Characterization of chrysotile, lizardite, and antigorite Raman spectra by multivariate analysis on serpentinite samples

The distinction between asbestiform (chrysotile) and non-asbestiform (lizardite and antigorite) serpentine polymorphs is critical due to the significant health risks associated with asbestos exposure. Chrysotile, the most common form of asbestos, is known for its fibrous morphology, which can lead to severe respiratory diseases when inhaled, including asbestosis, lung cancer, and mesothelioma. Differentiating asbestiform chrysotile from its non-asbestiform counterparts, lizardite and antigorite, is therefore essential for regulatory, industrial, and environmental purposes. Raman spectroscopy provides a powerful approach for differentiating these polymorphs based on their unique spectral features. However, the characterization of individual spectra remains heavily reliant on operator expertise, which can introduce variability and limit performance. To address this limitation, this study integrates Raman spectroscopy with multivariate analysis techniques, such as principal component analysis (PCA) and Partial Least Squares Discriminant Analysis (PLS-DA), to develop a classification model that automates the identification process. The proposed approach aims to recognize diagnostic spectral patterns and to classify chrysotile, lizardite, and antigorite reducing the need for manual interpretation.

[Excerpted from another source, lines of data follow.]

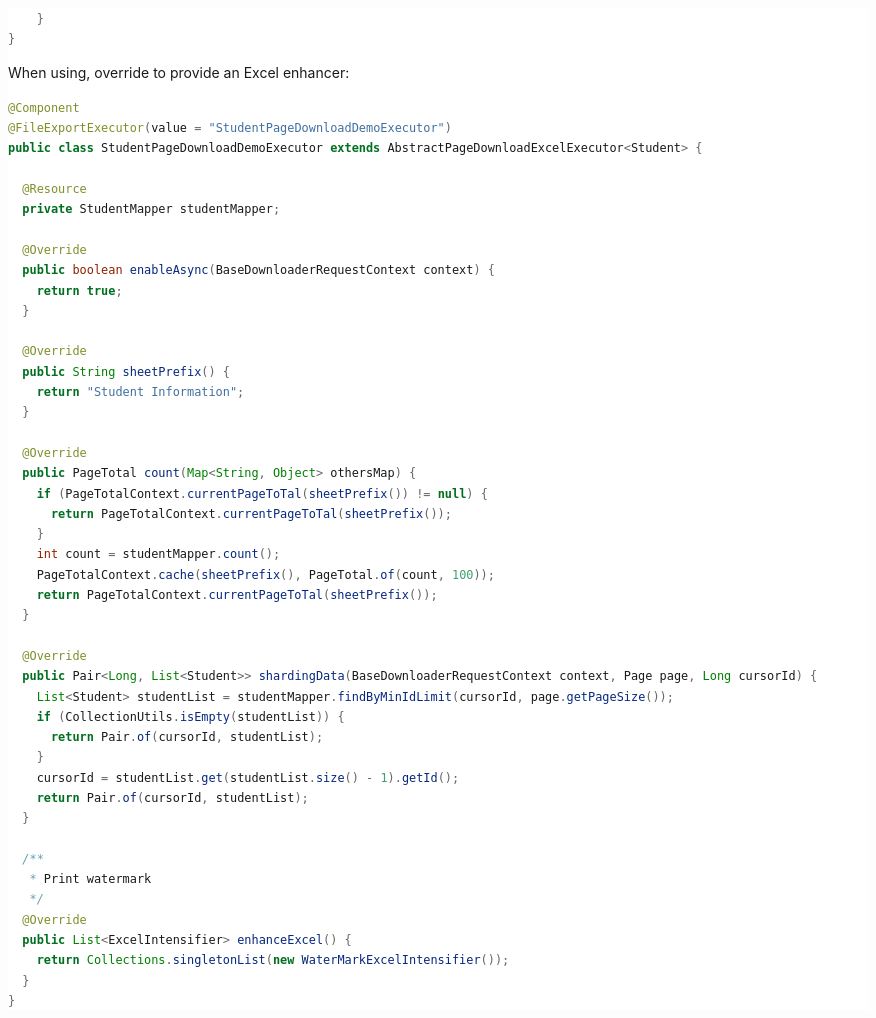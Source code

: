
 ```java
    }
}
```

When using, override to provide an Excel enhancer:
```java
@Component
@FileExportExecutor(value = "StudentPageDownloadDemoExecutor")
public class StudentPageDownloadDemoExecutor extends AbstractPageDownloadExcelExecutor<Student> {

  @Resource
  private StudentMapper studentMapper;

  @Override
  public boolean enableAsync(BaseDownloaderRequestContext context) {
    return true;
  }

  @Override
  public String sheetPrefix() {
    return "Student Information";
  }

  @Override
  public PageTotal count(Map<String, Object> othersMap) {
    if (PageTotalContext.currentPageToTal(sheetPrefix()) != null) {
      return PageTotalContext.currentPageToTal(sheetPrefix());
    }
    int count = studentMapper.count();
    PageTotalContext.cache(sheetPrefix(), PageTotal.of(count, 100));
    return PageTotalContext.currentPageToTal(sheetPrefix());
  }

  @Override
  public Pair<Long, List<Student>> shardingData(BaseDownloaderRequestContext context, Page page, Long cursorId) {
    List<Student> studentList = studentMapper.findByMinIdLimit(cursorId, page.getPageSize());
    if (CollectionUtils.isEmpty(studentList)) {
      return Pair.of(cursorId, studentList);
    }
    cursorId = studentList.get(studentList.size() - 1).getId();
    return Pair.of(cursorId, studentList);
  }

  /**
   * Print watermark
   */
  @Override
  public List<ExcelIntensifier> enhanceExcel() {
    return Collections.singletonList(new WaterMarkExcelIntensifier());
  }
}
```
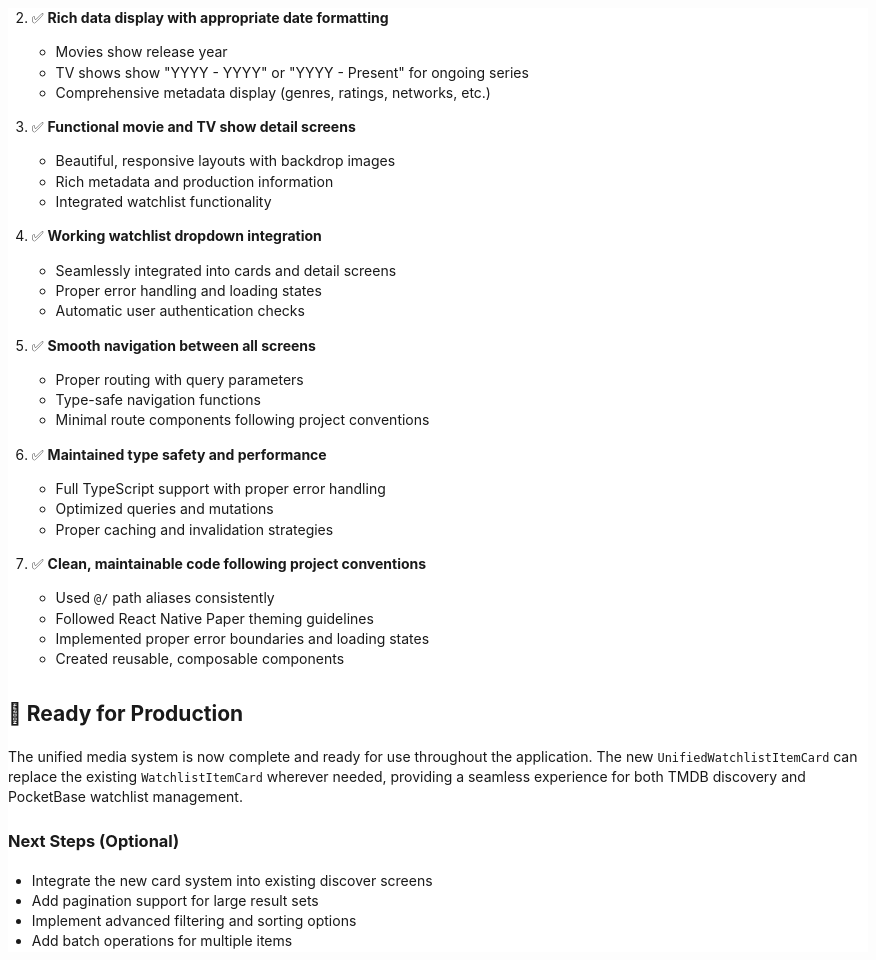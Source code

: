 2. ✅ **Rich data display with appropriate date formatting**
   - Movies show release year
   - TV shows show "YYYY - YYYY" or "YYYY - Present" for ongoing series
   - Comprehensive metadata display (genres, ratings, networks, etc.)

3. ✅ **Functional movie and TV show detail screens**
   - Beautiful, responsive layouts with backdrop images
   - Rich metadata and production information
   - Integrated watchlist functionality

4. ✅ **Working watchlist dropdown integration**
   - Seamlessly integrated into cards and detail screens
   - Proper error handling and loading states
   - Automatic user authentication checks

5. ✅ **Smooth navigation between all screens**
   - Proper routing with query parameters
   - Type-safe navigation functions
   - Minimal route components following project conventions

6. ✅ **Maintained type safety and performance**
   - Full TypeScript support with proper error handling
   - Optimized queries and mutations
   - Proper caching and invalidation strategies

7. ✅ **Clean, maintainable code following project conventions**
   - Used `@/` path aliases consistently
   - Followed React Native Paper theming guidelines
   - Implemented proper error boundaries and loading states
   - Created reusable, composable components

## 🚀 Ready for Production

The unified media system is now complete and ready for use throughout the application. The new `UnifiedWatchlistItemCard` can replace the existing `WatchlistItemCard` wherever needed, providing a seamless experience for both TMDB discovery and PocketBase watchlist management.

### Next Steps (Optional)
- Integrate the new card system into existing discover screens
- Add pagination support for large result sets
- Implement advanced filtering and sorting options
- Add batch operations for multiple items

The model is trained and validated on spectral data obtained from pure mineral samples and from serpentinite samples collected at the tunneling excavation site in Cravasco (Genoa, Italy), in asbestos containing Green Rocks with related potential asbestos exposure for numerous workers. The proposed approach enhances the reliability and efficiency of serpentine polymorphs differentiation, offering a robust tool for standardized and automated characterization of these minerals in real geological settings, allowing better risk assessment for exposed workers and timely adoption of more precautionary measures.